When you look for column Encryption Key, you can find it under the "Security -> Always Encrypted Keys -> Column Encryption Keys". However, this column encryption key can not function independently and it is itself encrypted with "Column Master Key" present in the "Column Master Keys" section.

Normally when DBA's cerate the "Column Master Keys" they either use Thumbprint of existing certificates or create a new Certificate. But after it's creation and while deploying in the live environment, they delete the Certificate from the certificate store.
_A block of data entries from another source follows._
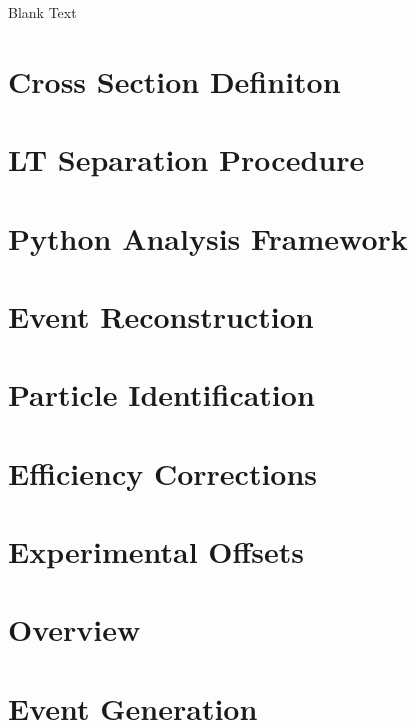 \documentclass[
]{report}
\begin{document}
Blank Text \label{Chapter-5}

\hypertarget{Section-5.1}{%
\section{Cross Section Definiton}\label{Section-5.1}}

\hypertarget{Section-5.2}{%
\section{LT Separation Procedure}\label{Section-5.2}}

\hypertarget{Section-5.3}{%
\section{Python Analysis Framework}\label{Section-5.3}}

\hypertarget{Section-5.4}{%
\section{Event Reconstruction}\label{Section-5.4}}

\hypertarget{Section-5.5}{%
\section{Particle Identification}\label{Section-5.5}}

\hypertarget{Section-5.6}{%
\section{Efficiency Corrections}\label{Section-5.6}}

\hypertarget{Section-5.7}{%
\section{Experimental Offsets}\label{Section-5.7}}

\label{Chapter-6}

\hypertarget{Section-6.1}{%
\section{Overview}\label{Section-6.1}}

\hypertarget{Section-6.2}{%
\section{Event Generation}\label{Section-6.2}}
\end{document}
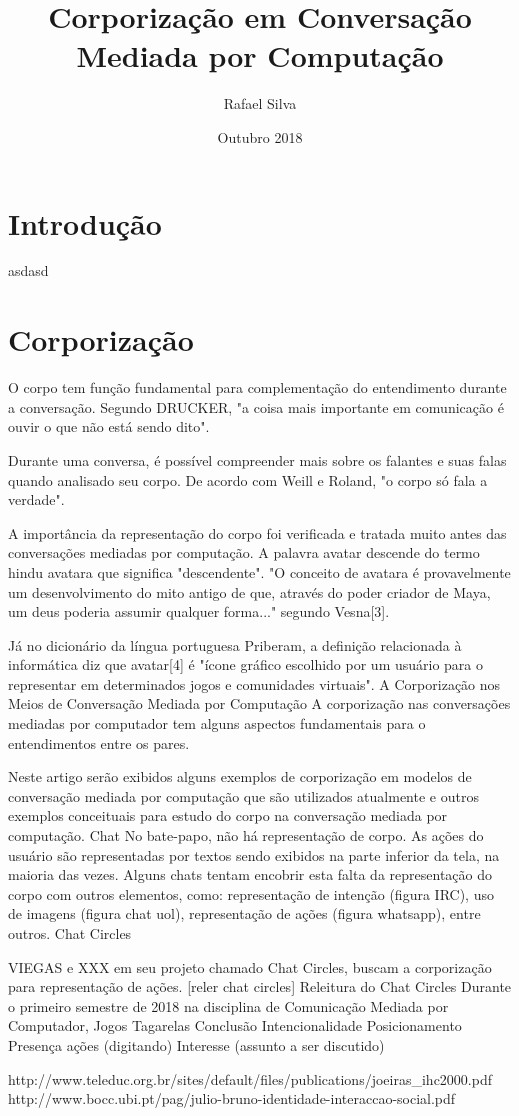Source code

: \documentclass{article}
\title{Corporização em Conversação Mediada por Computação}
\author{Rafael Silva}
\date{Outubro 2018}
\begin{document}
\maketitle

\section{Introdução}

asdasd

\section{Corporização}

O corpo tem função fundamental para complementação do entendimento durante a conversação. Segundo DRUCKER, "a coisa mais importante em comunicação é ouvir o que não está sendo dito".

Durante uma conversa, é possível compreender mais sobre os falantes e suas falas quando analisado seu corpo. De acordo com Weill e Roland, "o corpo só fala a verdade".

A importância da representação do corpo foi verificada e tratada muito antes das conversações mediadas por computação. A palavra avatar descende do termo hindu avatara que significa "descendente". "O conceito de avatara é provavelmente um desenvolvimento do mito antigo de que, através do poder criador de Maya, um deus poderia assumir qualquer forma..." segundo Vesna[3].

Já no dicionário da língua portuguesa Priberam, a definição relacionada à informática diz que avatar[4] é "ícone gráfico escolhido por um usuário para o representar em determinados jogos e comunidades virtuais".
A Corporização nos Meios de Conversação Mediada por Computação
A corporização nas conversações mediadas por computador tem alguns aspectos fundamentais para o entendimentos entre os pares.

Neste artigo serão exibidos alguns exemplos de corporização em modelos de conversação mediada por computação que são utilizados atualmente e outros exemplos conceituais para estudo do corpo na conversação mediada por computação.
Chat
No bate-papo, não há representação de corpo. As ações do usuário são representadas por textos sendo exibidos na parte inferior da tela, na maioria das vezes. Alguns chats tentam encobrir esta falta da representação do corpo com outros elementos, como: representação de intenção (figura IRC), uso de imagens (figura chat uol), representação de ações (figura whatsapp), entre outros.
Chat Circles

VIEGAS e XXX em seu projeto chamado Chat Circles, buscam a corporização para representação de ações. [reler chat circles]
Releitura do Chat Circles
Durante o primeiro semestre de 2018 na disciplina de Comunicação Mediada por Computador, 
Jogos
Tagarelas
Conclusão
Intencionalidade
Posicionamento
Presença
ações (digitando)
Interesse (assunto a ser discutido)





http://www.teleduc.org.br/sites/default/files/publications/joeiras\_ihc2000.pdf
http://www.bocc.ubi.pt/pag/julio-bruno-identidade-interaccao-social.pdf
\end{document}
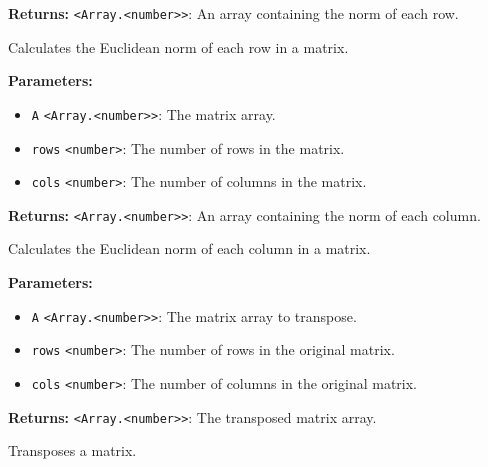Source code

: \documentclass[12pt,a4paper]{article}
\begin{document}
\noindent \textbf{Returns:} \texttt{<Array.<number>>}: An array containing the norm of each row.

\noindent Calculates the Euclidean norm of each row in a matrix.

\vspace{5mm}
\noindent {}


\noindent \textbf{Parameters:}
\begin{itemize}
  \item \texttt{A} \texttt{<Array.<number>>}: The matrix array.
  \item \texttt{rows} \texttt{<number>}: The number of rows in the matrix.
  \item \texttt{cols} \texttt{<number>}: The number of columns in the matrix.
\end{itemize}

\noindent \textbf{Returns:} \texttt{<Array.<number>>}: An array containing the norm of each column.

\noindent Calculates the Euclidean norm of each column in a matrix.

\vspace{5mm}
\noindent {}


\noindent \textbf{Parameters:}
\begin{itemize}
  \item \texttt{A} \texttt{<Array.<number>>}: The matrix array to transpose.
  \item \texttt{rows} \texttt{<number>}: The number of rows in the original matrix.
  \item \texttt{cols} \texttt{<number>}: The number of columns in the original matrix.
\end{itemize}

\noindent \textbf{Returns:} \texttt{<Array.<number>>}: The transposed matrix array.

\noindent Transposes a matrix.

\vspace{5mm}
\noindent {}
\end{document}
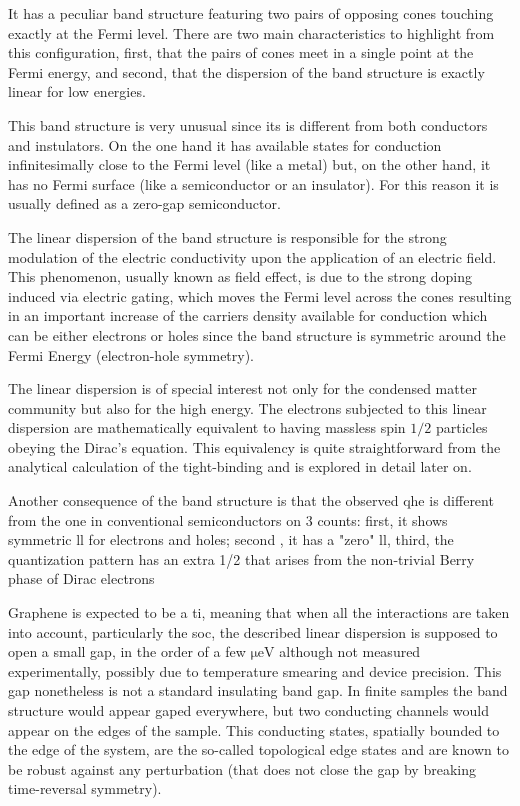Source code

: It has a peculiar band structure featuring two pairs of opposing cones touching exactly at the Fermi level. There are two main characteristics to highlight from this configuration, first, that the pairs of cones meet in a single point at the Fermi energy, and second, that the dispersion of the band structure is exactly linear for low energies.

This band structure is very unusual since its is different from both conductors and instulators. On the one hand it has available states for conduction infinitesimally close to the Fermi level (like a metal) but, on the other hand, it has no Fermi surface (like a semiconductor or an insulator). For this reason it is usually defined as a zero-gap semiconductor.

The linear dispersion of the band structure is responsible for the strong modulation of the electric conductivity upon the application of an electric field. This phenomenon, usually known as field effect, is due to the strong doping induced via electric gating, which moves the Fermi level across the cones resulting in an important increase of the carriers density available for conduction which can be either electrons or holes since the band structure is symmetric around the Fermi Energy (electron-hole symmetry).
\medskip

The linear dispersion is of special interest not only for the condensed matter community but also for the high energy. The electrons  subjected to this linear dispersion are mathematically equivalent to having massless spin $1/2$ particles obeying the Dirac's equation. This equivalency is quite straightforward from the analytical calculation of the tight-binding and is explored in detail later on.
\medskip


Another consequence of the band structure is that the observed \ac{qhe}\cite{Zheng2002,Zhang2005,Gusynin2005,Peres2006a,Brey2006,Fertig2007,Ostrovsky2008,Fujita2016} is different from the one in conventional semiconductors on 3  counts: first, it shows symmetric \ac{ll} for electrons and holes; second , it has a "zero" \ac{ll}, third, the quantization pattern has an extra 1/2 that arises from the non-trivial Berry phase of Dirac electrons

Graphene is expected to be a \ac{ti}\cite{Blick2019}, meaning that when all the interactions are taken into account, particularly the \ac{soc}, the described linear dispersion is supposed to open a small gap, in the order of a few $\si{\micro\eV}$ %
although not measured experimentally, possibly due to temperature smearing and device precision.
This gap nonetheless is not a standard insulating band gap. In finite samples the band structure would appear gaped everywhere, but two conducting channels would appear on the edges of the sample.
This conducting states, spatially bounded to the edge of the system, are the so-called topological edge states and are known to be robust against any perturbation (that does not close the gap by breaking time-reversal symmetry).  %

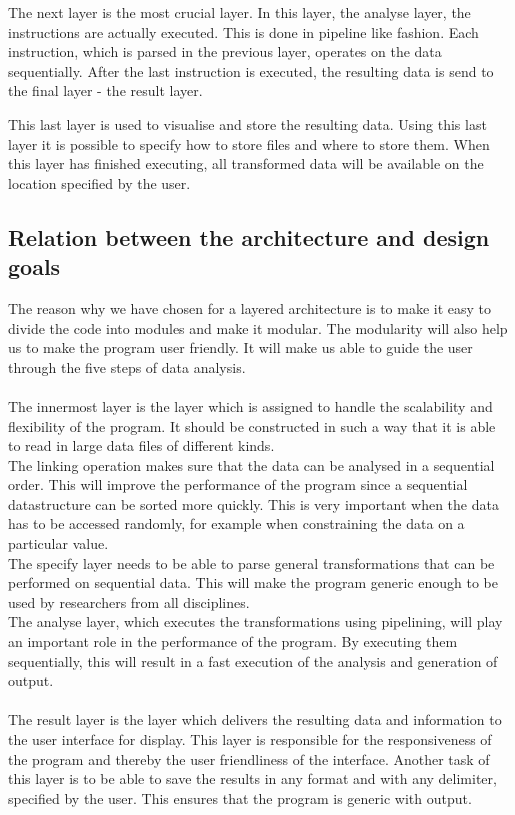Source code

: \documentclass[a4paper,english,fleqn]{exam}
\begin{document}
The next layer is the most crucial layer. In this layer, the analyse layer, the instructions are actually executed. This is done in pipeline like fashion. Each instruction, which is parsed in the previous layer, operates on the data sequentially. After the last instruction is executed, the resulting data is send to the final layer - the result layer. 

This last layer is used to visualise and store the resulting data. Using this last layer it is possible to specify how to store files and where to store them. When this layer has finished executing, all transformed data will be available on the location specified by the user.

\subsection{Relation between the architecture and design goals}
The reason why we have chosen for a layered architecture is to make it easy to divide the code into modules and make it modular. The modularity will also help us to make the program user friendly. It will make us able to guide the user through the five steps of data analysis. \\ \\
The innermost layer is the layer which is assigned to handle the scalability and flexibility of the program. It should be constructed in such a way that it is able to read in large data files of different kinds. \\
The linking operation makes sure that the data can be analysed in a sequential order. This will improve the performance of the program since a sequential datastructure can be sorted more quickly. This is very important when the data has to be accessed randomly, for example when constraining the data on a particular value. 
\\
The specify layer needs to be able to parse general transformations that can be performed on sequential data. This will make the program generic enough to be used by researchers from all disciplines.
\\
The analyse layer, which executes the transformations using pipelining, will play an important role in the performance of the program. By executing them sequentially, this will result in a fast execution of the analysis and generation of output.
\\ 
\\
The result layer is the layer which delivers the resulting data and information to the user interface for display. This layer is responsible for the responsiveness of the program and thereby the user friendliness of the interface. Another task of this layer is to be able to save the results in any format and with any delimiter, specified by the user. This ensures that the program is generic with output. 
\end{document}
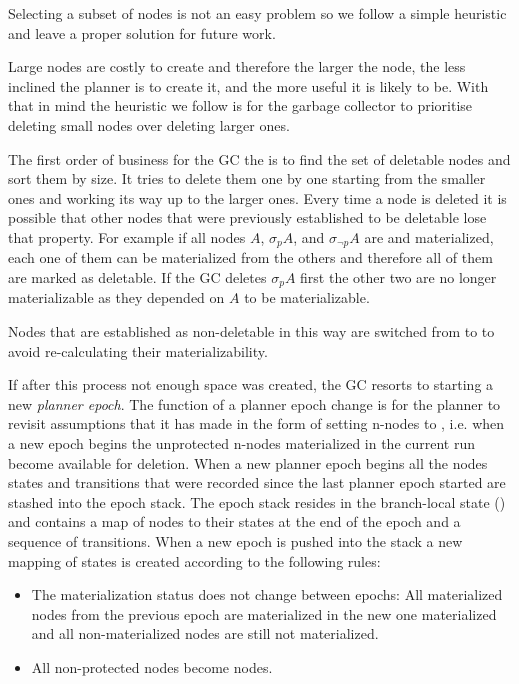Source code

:Selecting a subset of nodes is not an easy problem so we follow a
simple heuristic and leave a proper solution for future work.

%
%
Large nodes are costly to create and therefore the larger the node,
the less inclined the planner is to create it, and the more useful it
is likely to be. With that in mind the heuristic we follow is for the
garbage collector to prioritise deleting small nodes over deleting
larger ones.

The first order of business for the GC the is to find the set of
deletable nodes and sort them by size. It tries to delete them one by
one starting from the smaller ones and working its way up to the
larger ones. Every time a node is deleted it is possible that other
nodes that were previously established to be deletable lose that
property. For example if all nodes \(A\), \(\sigma_p A\), and
\(\sigma_{\neg p} A\) are  and materialized, each one of
them can be materialized from the others and therefore all of them are
marked as deletable. If the GC deletes \(\sigma_p A\) first the other
two are no longer materializable as they depended on \(A\) to be
materializable.


Nodes that are established as non-deletable in this way are switched
from  to  to avoid re-calculating their
materializability.

If after this process not enough space was created, the GC resorts to
starting a new \emph{planner epoch}. The function of a planner epoch
change is for the planner to revisit assumptions that it has made in
the form of setting n-nodes to , i.e. when a new
epoch begins the unprotected n-nodes materialized in the current run
become available for deletion. When a new planner epoch begins all the
nodes states and transitions that were recorded since the last planner
epoch started are stashed into the epoch stack. The epoch stack
resides in the branch-local state () and contains a map
of nodes to their states at the end of the epoch and a sequence of
transitions. When a new epoch is pushed into the stack a new mapping
of states is created according to the following rules:

\begin{itemize}
\item The materialization status does not change between epochs: All
  materialized nodes from the previous epoch are materialized in the
  new one materialized and all non-materialized nodes are still not
  materialized.
\item All non-protected  nodes become 
  nodes.
\end{itemize}

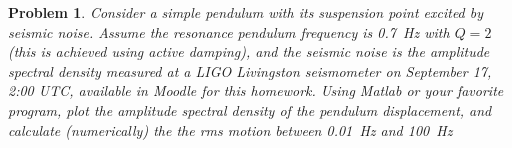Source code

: \documentclass{article}
\newtheorem{plm}{Problem}
\begin{document}
\begin{plm}
  Consider a simple pendulum with its suspension point excited by seismic noise.
  Assume the resonance pendulum frequency is \SI{0.7}{Hz} with $Q=2$ (this is achieved using active damping),
  and the seismic noise is the amplitude spectral density measured at a LIGO Livingston seismometer on September 17, 2:00 UTC,
  available in Moodle for this homework.
  Using Matlab or your favorite program, plot the amplitude spectral density of the pendulum displacement,
  and calculate (numerically) the the rms motion between \SI{0.01}{Hz} and \SI{100}{Hz}
\end{plm}
\end{document}
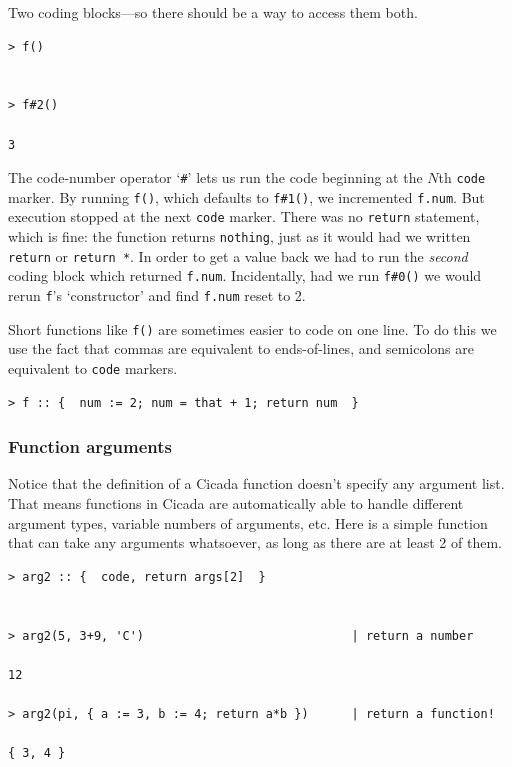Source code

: \documentclass{article}
\newenvironment{code}{
       \begin{list}{}{
               \setlength{\leftmargin}{.4in}
               \setlength{\rightmargin}{0in}
               \setlength{\topsep}{.2in}
       }
       \small
       \item[] }
       { \end{list}   }
\begin{document}
\noindent Two coding blocks---so there should be a way to access them both.

\begin{code} \begin{verbatim}
> f()


> f#2()

3
\end{verbatim} \end{code}

\noindent The code-number operator `\verb$#$' lets us run the code beginning at the $N$th \verb#code# marker.  By running \verb$f()$, which defaults to \verb$f#1()$, we incremented \verb#f.num#.  But execution stopped at the next \verb#code# marker.  There was no \verb#return# statement, which is fine:  the function returns \verb#nothing#, just as it would had we written \verb#return# or \verb#return *#.  In order to get a value back we had to run the \emph{second} coding block which returned \verb#f.num#.  Incidentally, had we run \verb$f#0()$ we would rerun \verb#f#'s `constructor' and find \verb#f.num# reset to 2.

Short functions like \verb#f()# are sometimes easier to code on one line.  To do this we use the fact that commas are equivalent to ends-of-lines, and semicolons are equivalent to \verb#code# markers.

\begin{code} \begin{verbatim}
> f :: {  num := 2; num = that + 1; return num  }
\end{verbatim} \end{code}








\subsubsection{Function arguments} 

Notice that the definition of a Cicada function doesn't specify any argument list.  That means functions in Cicada are automatically able to handle different argument types, variable numbers of arguments, etc.  Here is a simple function that can take any arguments whatsoever, as long as there are at least 2 of them.

\begin{code} \begin{verbatim}
> arg2 :: {  code, return args[2]  }


> arg2(5, 3+9, 'C')                             | return a number

12

> arg2(pi, { a := 3, b := 4; return a*b })      | return a function! 

{ 3, 4 }
\end{verbatim} \end{code}
\end{document}
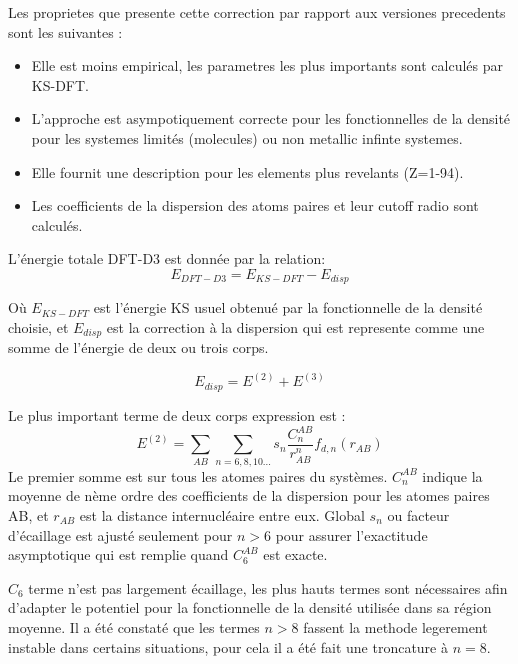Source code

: 	Les proprietes que presente cette correction par rapport aux versiones precedents sont les suivantes :
	\bigskip 
	\begin{itemize}
		\item Elle est moins empirical, les parametres les plus importants sont calculés par KS-DFT.
		\item L'approche est asympotiquement correcte pour les fonctionnelles de la densité pour les systemes limités (molecules) ou non metallic infinte systemes.
		\item Elle fournit une description pour les elements plus revelants (Z=1-94).
		\item Les coefficients de la dispersion des atoms paires et leur cutoff radio sont calculés. 
	\end{itemize}
	\bigskip
	
	L'énergie totale DFT-D3 est donnée par la relation:	
	\begin{equation}
	E_{DFT-D3} = E_{KS-DFT} - E_{disp}
	\end{equation} 
	\bigskip
	
	Où $E_{KS-DFT}$ est l'énergie KS usuel obtenué par la fonctionnelle de la densité choisie, et $E_{disp}$ est la correction à la dispersion qui est represente comme une somme de l'énergie de deux ou trois corps.
	
	\begin{equation}
	E_{disp} = E ^{(2)} + E^{(3)}
	\end{equation}
	
	Le plus important terme de deux corps expression est :
	\begin{equation}
	E^{(2)} = \sum_{AB} \sum_{n=6,8,10...} s_{n}\frac{C_{n}^{AB}}{r^{n}_{AB}} f_{d,n} (r_{AB})
	\end{equation}
	Le premier somme est sur tous les atomes paires du systèmes. $C_{n}^{AB}$ indique la moyenne de nème ordre des coefficients de la dispersion pour les atomes paires AB, et $r_{AB}$ est la distance internucléaire entre eux. Global $s_{n}$ ou facteur d'écaillage est ajusté seulement pour $n>6$ pour assurer l'exactitude asymptotique qui est remplie quand $C_{6}^{AB}$ est exacte. 
	\bigskip
	
	$C_{6}$ terme n'est pas largement écaillage, les plus hauts termes sont nécessaires afin d'adapter le potentiel pour la fonctionnelle de la densité utilisée dans sa région moyenne. Il a été constaté que les termes $n>8$ fassent la methode legerement instable dans certains situations, pour cela il a été fait une troncature à $n=8$.
	\bigskip
	
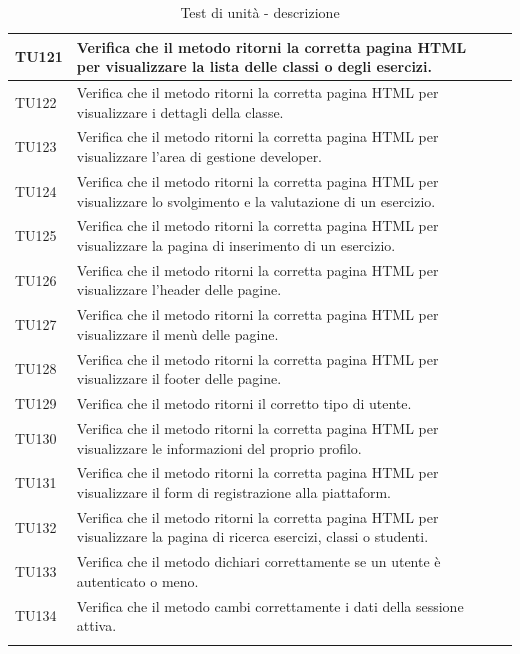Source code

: \begin{longtable}{|>{\centering\arraybackslash}m{1.6cm}|>{\centering\arraybackslash}m{6.41cm}|>{\centering\arraybackslash}m{3.1cm}| c |}
		TU121 & Verifica che il metodo ritorni la corretta pagina HTML per visualizzare la lista delle classi o degli esercizi. \\ \hline
		TU122 & Verifica che il metodo ritorni la corretta pagina HTML per visualizzare i dettagli della classe. \\ \hline
		TU123 & Verifica che il metodo ritorni la corretta pagina HTML per visualizzare l'area di gestione developer. \\ \hline
		TU124 & Verifica che il metodo ritorni la corretta pagina HTML per visualizzare lo svolgimento e la valutazione di un esercizio. \\ \hline
		TU125 & Verifica che il metodo ritorni la corretta pagina HTML per visualizzare la pagina di inserimento di un esercizio. \\ \hline
		TU126 & Verifica che il metodo ritorni la corretta pagina HTML per visualizzare l'header delle pagine. \\ \hline
		TU127 & Verifica che il metodo ritorni la corretta pagina HTML per visualizzare il menù delle pagine. \\ \hline
		TU128 & Verifica che il metodo ritorni la corretta pagina HTML per visualizzare il footer delle pagine. \\ \hline
		TU129 & Verifica che il metodo ritorni il corretto tipo di utente. \\ \hline
		TU130 & Verifica che il metodo ritorni la corretta pagina HTML per visualizzare le informazioni del proprio profilo. \\ \hline
		TU131 & Verifica che il metodo ritorni la corretta pagina HTML per visualizzare il form di registrazione alla piattaform. \\ \hline
		TU132 & Verifica che il metodo ritorni la corretta pagina HTML per visualizzare la pagina di ricerca esercizi, classi o studenti. \\ \hline
		TU133 & Verifica che il metodo dichiari correttamente se un utente è autenticato o meno.  \\ \hline
		TU134 & Verifica che il metodo cambi correttamente i dati della sessione attiva.  \\ \hline
		
		\caption{Test di unità - descrizione}
\end{longtable}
So that means as soon as they lock the table columns they remove the keys and keep it separately. Now this certificate can be used by the Web Developers while querying the DB and will be installed on the Web Server.

Column Master Key is used to encrypt the Column Encryption Key which in turn encrypts the columns.

So, what you can do here is as follows.

1. Write a Stored Procedure for inserting or updating values in encrypted columns.
2. Write a .net Web API to call that procedure.
3. Install the certificate having thumbprint of the Certificate which was used to create the Column Master Key on the server where Web API will be deployed.
4. call the API from other web applications or from Postman.

Alternatively, If you insist on doing it using SSMS then you should be having the Certificate with which the Column Master Key was created installed on that machine for that user. Then you need to connect the database using Additional Connection Parameters as "Column Encryption Setting = Enabled" And then calling the stored procedure from query window by declaring the variables and values to be passed in the single line. Follow below link for more information on this approach.

Inserting and Updating to Encrypted columns using SSMS

Hopefully, this resolves your problem.